The following specific embodiments are used to illustrate the disclosure content of the present invention. After reading the disclosure content of this specification, those with ordinary knowledge in the technical field can easily understand its advantages and effects.

It should be noted that the structure, ratio, size, etc. shown in the drawings of this specification are only in accordance with the contents disclosed in the specification, so that those with ordinary knowledge in the technical field can understand and read, and are not intended to limit the present invention to Under certain conditions, it has no technical significance. Any modification of structure, change of proportional relationship, or adjustment of size shall be included in the scope disclosed in this manual without affecting the functions and objectives that can be achieved in this manual. Without substantial changes to the technical content, changes or adjustments in their relative relationships should also be considered within the scope of the invention. At the same time, the terms such as "upper", "first", "second", "one" and "two" cited in this specification are only for the convenience of description, not for limiting the present invention.

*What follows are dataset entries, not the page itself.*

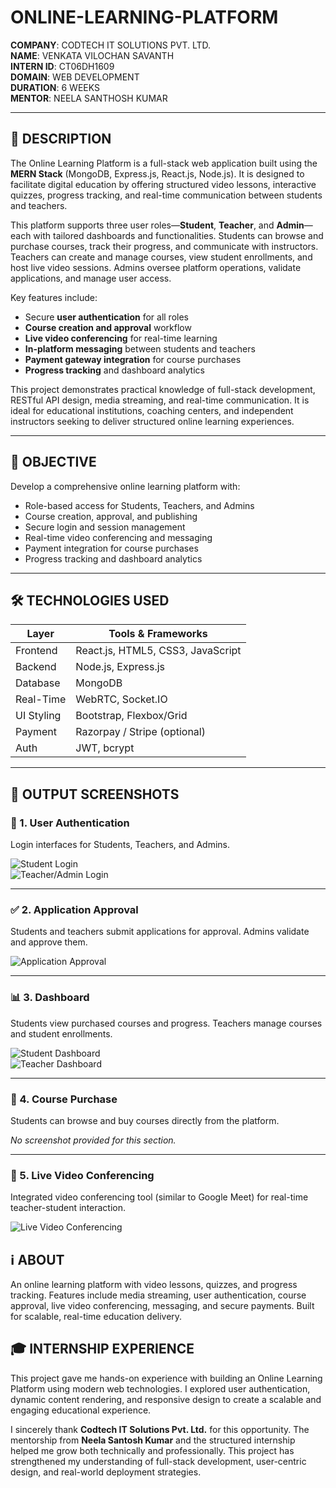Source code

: # ONLINE-LEARNING-PLATFORM

**COMPANY**: CODTECH IT SOLUTIONS PVT. LTD.  
**NAME**: VENKATA VILOCHAN SAVANTH  
**INTERN ID**: CT06DH1609  
**DOMAIN**: WEB DEVELOPMENT  
**DURATION**: 6 WEEKS  
**MENTOR**: NEELA SANTHOSH KUMAR

---

## 📄 DESCRIPTION

The Online Learning Platform is a full-stack web application built using the **MERN Stack** (MongoDB, Express.js, React.js, Node.js). It is designed to facilitate digital education by offering structured video lessons, interactive quizzes, progress tracking, and real-time communication between students and teachers.

This platform supports three user roles—**Student**, **Teacher**, and **Admin**—each with tailored dashboards and functionalities. Students can browse and purchase courses, track their progress, and communicate with instructors. Teachers can create and manage courses, view student enrollments, and host live video sessions. Admins oversee platform operations, validate applications, and manage user access.

Key features include:
- Secure **user authentication** for all roles
- **Course creation and approval** workflow
- **Live video conferencing** for real-time learning
- **In-platform messaging** between students and teachers
- **Payment gateway integration** for course purchases
- **Progress tracking** and dashboard analytics

This project demonstrates practical knowledge of full-stack development, RESTful API design, media streaming, and real-time communication. It is ideal for educational institutions, coaching centers, and independent instructors seeking to deliver structured online learning experiences.

---

## 🎯 OBJECTIVE

Develop a comprehensive online learning platform with:
- Role-based access for Students, Teachers, and Admins
- Course creation, approval, and publishing
- Secure login and session management
- Real-time video conferencing and messaging
- Payment integration for course purchases
- Progress tracking and dashboard analytics

---

## 🛠️ TECHNOLOGIES USED

| Layer         | Tools & Frameworks                          |
|--------------|---------------------------------------------|
| Frontend     | React.js, HTML5, CSS3, JavaScript           |
| Backend      | Node.js, Express.js                         |
| Database     | MongoDB                                     |
| Real-Time    | WebRTC, Socket.IO                           |
| UI Styling   | Bootstrap, Flexbox/Grid                     |
| Payment      | Razorpay / Stripe (optional)                |
| Auth         | JWT, bcrypt                                 |

---

## 📸 OUTPUT SCREENSHOTS

### 🔐 1. User Authentication

Login interfaces for Students, Teachers, and Admins.

![Student Login](https://github.com/user-attachments/assets/83b3be21-5d97-4ace-9a13-d133ac29f071)  
![Teacher/Admin Login](https://github.com/user-attachments/assets/7e17d946-f6ab-48cb-b860-37c531ee0a0f)

---

### ✅ 2. Application Approval

Students and teachers submit applications for approval. Admins validate and approve them.

![Application Approval](https://github.com/user-attachments/assets/fa3e6b86-5cf9-49a4-9474-c737734679dd)

---

### 📊 3. Dashboard

Students view purchased courses and progress. Teachers manage courses and student enrollments.

![Student Dashboard](https://github.com/user-attachments/assets/2864e522-7919-435a-9231-0d103a01add5)  
![Teacher Dashboard](https://github.com/user-attachments/assets/c8ce8302-26da-4331-b699-1562f4690516)

---

### 🛒 4. Course Purchase

Students can browse and buy courses directly from the platform.

*No screenshot provided for this section.*

---

### 🎥 5. Live Video Conferencing

Integrated video conferencing tool (similar to Google Meet) for real-time teacher-student interaction.

![Live Video Conferencing](https://github.com/user-attachments/assets/51644337-b3f2-4574-8f5f-682656a8d4b9)
## ℹ️ ABOUT

An online learning platform with video lessons, quizzes, and progress tracking. Features include media streaming, user authentication, course approval, live video conferencing, messaging, and secure payments. Built for scalable, real-time education delivery.

## 🎓 INTERNSHIP EXPERIENCE

This project gave me hands-on experience with building an Online Learning Platform using modern web technologies. I explored user authentication, dynamic content rendering, and responsive design to create a scalable and engaging educational experience.

I sincerely thank **Codtech IT Solutions Pvt. Ltd.** for this opportunity. The mentorship from **Neela Santosh Kumar** and the structured internship helped me grow both technically and professionally. This project has strengthened my understanding of full-stack development, user-centric design, and real-world deployment strategies.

The scope of implementation, changes or adjustments in their relative relationship, without substantial changes in the technical content, shall also be regarded as the scope of the invention.

The high-strength LCP substrate of the present invention, as shown in FIGS. 1 and 2, includes at least one copper foil layer 100, at least one low dielectric layer 200 and an LCP layer 300, the low dielectric layer 200 is located The copper foil layer 100 and the LCP layer 300 are bonded between the copper foil layer 100 and the LCP layer 300.

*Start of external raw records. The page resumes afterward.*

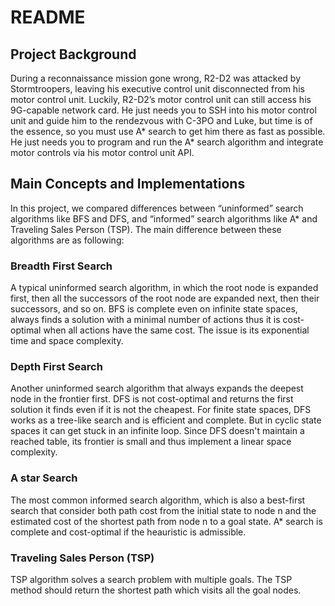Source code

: # README

## Project Background
During a reconnaissance mission gone wrong, R2-D2 was attacked by Stormtroopers, leaving his executive control unit disconnected from his motor control unit.
Luckily, R2-D2’s motor control unit can still access his 9G-capable network card.
He just needs you to SSH into his motor control unit and guide him to the
rendezvous with C-3PO and Luke, but time is of the essence, so you must use
A* search to get him there as fast as possible. He just needs you to program and
run the A* search algorithm and integrate motor controls via his motor control
unit API.

## Main Concepts and Implementations
In this project, we compared differences between “uninformed” search
algorithms like BFS and DFS, and “informed” search algorithms like A* and Traveling Sales Person (TSP). The main difference between these algorithms are as following:

### **Breadth First Search**
A typical uninformed search algorithm, in which the root node is expanded first, then all the successors of the root node are expanded next, then their successors, and so on. BFS is complete even on infinite state spaces, always finds a solution with a minimal number of actions thus it is cost-optimal when all actions have the same cost. The issue is its exponential time and space complexity. 

### **Depth First Search**
Another uninformed search algorithm that always expands the deepest node in the frontier first. DFS is not cost-optimal and returns the first solution it finds even if it is not the cheapest. For finite state spaces, DFS works as a tree-like search and is efficient and complete. But in cyclic state spaces it can get stuck in an infinite loop. Since DFS doesn't maintain a reached table, its frontier is small and thus implement a linear space complexity.

### **A star Search**
The most common informed search algorithm, which is also a best-first search that consider both path cost from the initial state to node n and the estimated cost of the shortest path from node n to a goal state. A* search is complete and cost-optimal if the heauristic is admissible. 

### **Traveling Sales Person (TSP)**
TSP algorithm solves a search problem with multiple goals. The TSP method should return the shortest path which visits all the goal nodes.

In a specific embodiment, the thickness of each copper foil layer is 1 to 35 μm; the thickness of each low dielectric layer is 1 to 7 μm; the thickness of the LCP layer is 12 to 75 μm . Preferably, the thickness of each copper foil layer is 9 to 18 μm; the thickness of each low dielectric adhesive layer is 2 to 3 μm.

In a specific embodiment, the ceramic powder is at least one selected from the group consisting of BaTiO ₃ , SrTiO ₃ , Ba(Sr)TiO ₃ , PbTiO ₃ , CaTiO ₃ and Mg ₂ TiO ₄ . The ceramic powder may be doped with one or more metal ions, or may not be doped.

In a specific embodiment, the copper foil layer is a rolled copper foil layer or an electrolytic copper foil layer.

In a specific embodiment, the bonding strength between the low-dielectric adhesive layer and the copper foil layer is> 1.0 kgf/cm.

The LCP substrate in FIG. 1 is an LCP single-sided copper foil substrate. The LCP single-sided copper foil substrate is composed of a copper foil layer 100, a low-dielectric adhesive layer 200, and an LCP layer 300, in order from top to bottom. It is the copper foil layer 100, the low dielectric adhesive layer 200 and the LCP layer 300; the thickness of the LCP single-sided copper foil substrate is 14 to 117 μm.

The preparation method of the LCP single-sided copper foil substrate in FIG. 1 is for example as follows, but not limited to this: Step 1. The precursor of the low dielectric adhesive layer 200 is coated on the surface of the copper foil layer 100, Removing the solvent at 60 to 180°C to form the low-dielectric adhesive layer 200; step two, applying the precursor of the LCP layer 300 on the surface of the low-dielectric adhesive layer 200 at 60 The solvent is removed at 180°C to form the LCP layer 300, and an annealing treatment is performed at 240 to 260°C (preferably 250°C) for 8 to 12 hours (preferably 10 hours) to obtain the LCP Single-sided copper foil substrate.

Refer to FIG. 2, which is a schematic structural view of another embodiment of the LCP substrate with high bonding strength according to the present invention. The LCP substrate in FIG. 2 is an LCP double-sided copper foil substrate. The LCP double-sided copper foil substrate is composed of two copper foil layers 100, two low dielectric adhesive layers 200, and one LCP layer 300, and from top to The following are the copper foil layer 100 (as the first copper foil layer), the low dielectric layer 200 (as the first low dielectric layer), the LCP layer 300, and the low dielectric layer 200 (as the second low dielectric adhesive layer) and the copper foil layer 100 (as the second copper foil layer); the thickness of the LCP double-sided copper foil substrate is 16 to 159 μm.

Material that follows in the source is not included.